Stored data entries:
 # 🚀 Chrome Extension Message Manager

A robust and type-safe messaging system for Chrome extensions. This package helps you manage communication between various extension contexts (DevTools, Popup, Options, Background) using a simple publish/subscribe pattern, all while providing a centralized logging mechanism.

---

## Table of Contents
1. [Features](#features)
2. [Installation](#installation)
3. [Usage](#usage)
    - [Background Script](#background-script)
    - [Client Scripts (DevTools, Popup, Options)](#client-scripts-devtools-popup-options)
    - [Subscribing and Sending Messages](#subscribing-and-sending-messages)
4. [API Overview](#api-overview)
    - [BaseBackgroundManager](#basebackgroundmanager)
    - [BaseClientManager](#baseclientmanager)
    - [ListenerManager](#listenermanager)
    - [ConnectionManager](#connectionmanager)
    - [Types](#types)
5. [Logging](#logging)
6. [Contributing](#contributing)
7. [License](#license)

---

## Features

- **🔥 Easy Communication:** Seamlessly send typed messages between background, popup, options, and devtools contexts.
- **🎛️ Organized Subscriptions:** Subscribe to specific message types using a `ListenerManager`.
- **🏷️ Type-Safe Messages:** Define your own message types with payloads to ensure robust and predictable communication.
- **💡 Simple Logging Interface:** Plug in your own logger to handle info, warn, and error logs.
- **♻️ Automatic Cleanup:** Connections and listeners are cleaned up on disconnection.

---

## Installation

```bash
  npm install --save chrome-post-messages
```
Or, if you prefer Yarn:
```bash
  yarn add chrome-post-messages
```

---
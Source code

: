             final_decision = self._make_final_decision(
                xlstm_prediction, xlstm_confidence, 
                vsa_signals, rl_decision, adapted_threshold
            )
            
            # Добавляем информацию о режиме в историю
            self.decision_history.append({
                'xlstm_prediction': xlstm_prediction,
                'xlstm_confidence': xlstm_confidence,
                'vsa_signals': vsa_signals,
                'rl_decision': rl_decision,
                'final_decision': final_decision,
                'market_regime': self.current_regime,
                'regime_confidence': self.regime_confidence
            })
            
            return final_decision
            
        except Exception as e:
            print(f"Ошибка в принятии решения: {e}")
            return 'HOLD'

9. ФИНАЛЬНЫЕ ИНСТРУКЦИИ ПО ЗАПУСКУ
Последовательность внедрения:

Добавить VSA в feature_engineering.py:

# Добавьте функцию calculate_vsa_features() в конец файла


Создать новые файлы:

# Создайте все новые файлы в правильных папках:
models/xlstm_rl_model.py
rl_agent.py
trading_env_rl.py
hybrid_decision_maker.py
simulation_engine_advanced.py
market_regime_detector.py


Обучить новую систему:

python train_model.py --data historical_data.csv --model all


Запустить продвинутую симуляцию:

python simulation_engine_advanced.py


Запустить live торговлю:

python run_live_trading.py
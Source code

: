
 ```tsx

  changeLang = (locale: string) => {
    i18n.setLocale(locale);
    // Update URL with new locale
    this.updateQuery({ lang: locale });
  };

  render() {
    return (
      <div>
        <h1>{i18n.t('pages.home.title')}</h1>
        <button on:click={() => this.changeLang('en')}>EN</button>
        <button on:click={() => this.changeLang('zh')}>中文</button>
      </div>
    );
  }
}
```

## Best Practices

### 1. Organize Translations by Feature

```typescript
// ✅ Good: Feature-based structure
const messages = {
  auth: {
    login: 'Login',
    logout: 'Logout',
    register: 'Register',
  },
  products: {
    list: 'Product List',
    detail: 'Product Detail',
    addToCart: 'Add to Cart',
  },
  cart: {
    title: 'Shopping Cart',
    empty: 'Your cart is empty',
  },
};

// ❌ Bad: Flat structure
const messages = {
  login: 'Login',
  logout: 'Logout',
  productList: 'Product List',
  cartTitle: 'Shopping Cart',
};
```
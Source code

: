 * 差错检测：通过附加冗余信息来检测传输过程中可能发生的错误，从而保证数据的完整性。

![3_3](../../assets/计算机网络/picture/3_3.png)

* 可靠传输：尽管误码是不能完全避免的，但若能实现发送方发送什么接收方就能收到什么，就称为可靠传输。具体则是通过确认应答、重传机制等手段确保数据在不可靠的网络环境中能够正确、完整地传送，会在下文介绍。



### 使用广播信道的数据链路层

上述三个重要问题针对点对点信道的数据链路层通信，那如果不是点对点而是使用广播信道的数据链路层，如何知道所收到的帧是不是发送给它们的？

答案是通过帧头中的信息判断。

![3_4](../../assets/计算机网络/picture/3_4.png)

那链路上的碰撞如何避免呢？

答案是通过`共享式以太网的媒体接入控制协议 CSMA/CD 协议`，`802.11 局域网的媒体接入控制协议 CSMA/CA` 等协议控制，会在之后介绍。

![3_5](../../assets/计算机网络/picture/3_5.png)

* _Work request_:
What you return should be the lines from the start of the data through the line with "## Table of Contents", quoted exactly and nothing more.

* _Written answer_:
 # 🚀 Chrome Extension Message Manager

A robust and type-safe messaging system for Chrome extensions. This package helps you manage communication between various extension contexts (DevTools, Popup, Options, Background) using a simple publish/subscribe pattern, all while providing a centralized logging mechanism.

---

## Table of Contents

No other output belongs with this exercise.